‘Track dominator’ making most of brief career

Chela Counts

Most track athletes begin running long before they get to college. But for sophomore sprinter Gelela Cooley, life on the track began during her junior year of high school.

Cooley, a Gainesville, Fla., native, recently became the second-fastest performer in Lady Topper history after her performance in the 400-meter dash during last weekend’s Pepsi Florida Relays. She contributes her short success to one person — her mom.

“In high school, they gave us workouts, but my mom pretty much helped me and taught me how to run,” she said. “I also ran cross-country in high school and that helped me get better as well.”

By the end of her senior year, Cooley finished second in the 3A state finals in both the 200- and 400-meter dashes. She was also ranked 23rd in the country for the 400-meters with a time of 54.16.
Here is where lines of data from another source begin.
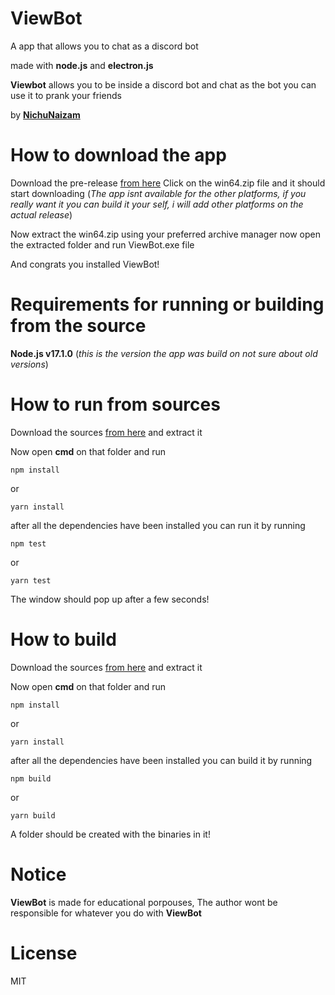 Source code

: # ViewBot

A app that allows you to chat as a discord bot

made with **node.js** and **electron.js**

**Viewbot** allows you to be inside a discord bot and chat as the bot you can use it to prank your friends

by **[NichuNaizam](https://github.com/NichuNaizam/)**

# How to download the app

Download the pre-release [from here](https://github.com/NichuNaizam/ViewBot/releases)
Click on the win64.zip file and it should start downloading (_The app isnt available for the other platforms, if you really want it you can build it your self, i will add other platforms on the actual release_)

Now extract the win64.zip using your preferred archive manager
now open the extracted folder and run ViewBot.exe file

And congrats you installed ViewBot!

# Requirements for running or building from the source

**Node.js v17.1.0** (_this is the version the app was build on not sure about old versions_)

# How to run from sources

Download the sources [from here](https://github.com/NichuNaizam/ViewBot/archive/refs/heads/master.zip) and extract it

Now open **cmd** on that folder and run

```
npm install
```

or

```
yarn install
```

after all the dependencies have been installed you can run it by running

```
npm test
```

or

```
yarn test
```

The window should pop up after a few seconds!

# How to build

Download the sources [from here](https://github.com/NichuNaizam/ViewBot/archive/refs/heads/master.zip) and extract it

Now open **cmd** on that folder and run

```
npm install
```

or

```
yarn install
```

after all the dependencies have been installed you can build it by running

```
npm build
```

or

```
yarn build
```

A folder should be created with the binaries in it!

# Notice

**ViewBot** is made for educational porpouses, The author wont be responsible for whatever you do with **ViewBot**

# License

MIT

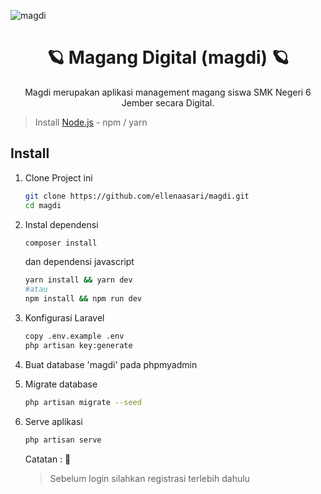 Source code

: ![magdi](https://user-images.githubusercontent.com/92472860/225190567-baa456da-2cc7-4b62-8f92-ddd43751cd86.png)
<h1 align="center"> 🪐 Magang Digital (magdi) 🪐 </h1>
<p align="center">Magdi merupakan aplikasi management magang siswa SMK Negeri 6 Jember secara Digital.</p>

> Install [Node.js](https://nodejs.org/en/) - npm / yarn

## Install
1. Clone Project ini 
    ```bash
    git clone https://github.com/ellenaasari/magdi.git
    cd magdi
    ```
2. Instal dependensi
    ```bash
    composer install
    ```
    dan dependensi javascript
    ```bash
    yarn install && yarn dev
    #atau
    npm install && npm run dev
    ```

3. Konfigurasi Laravel
    ```bash
    copy .env.example .env
    php artisan key:generate
    ```

4. Buat database 'magdi' pada phpmyadmin

5. Migrate database
    ```bash
    php artisan migrate --seed
    ```

6. Serve aplikasi
    ```bash
    php artisan serve
    ```
    
   Catatan : 🌼

    > Sebelum login silahkan registrasi terlebih dahulu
Cooley said she can vividly remember what it was like to run track for the first time ever at Gainesville High School.

“My first year I got beat, but then I started getting better, and the next year, I started beating everyone,” she said.

Upon graduating, Cooley said she received acceptance letters from schools like LSU and Jacksonville State University. But she chose to come to WKU.

“It felt more like a family when I came to visit, and even though you’re competing, you’re not really competing that much like you would at a big school,” Cooley said. “At bigger schools, you have to compete with others just to even get to go to another school meet to run.”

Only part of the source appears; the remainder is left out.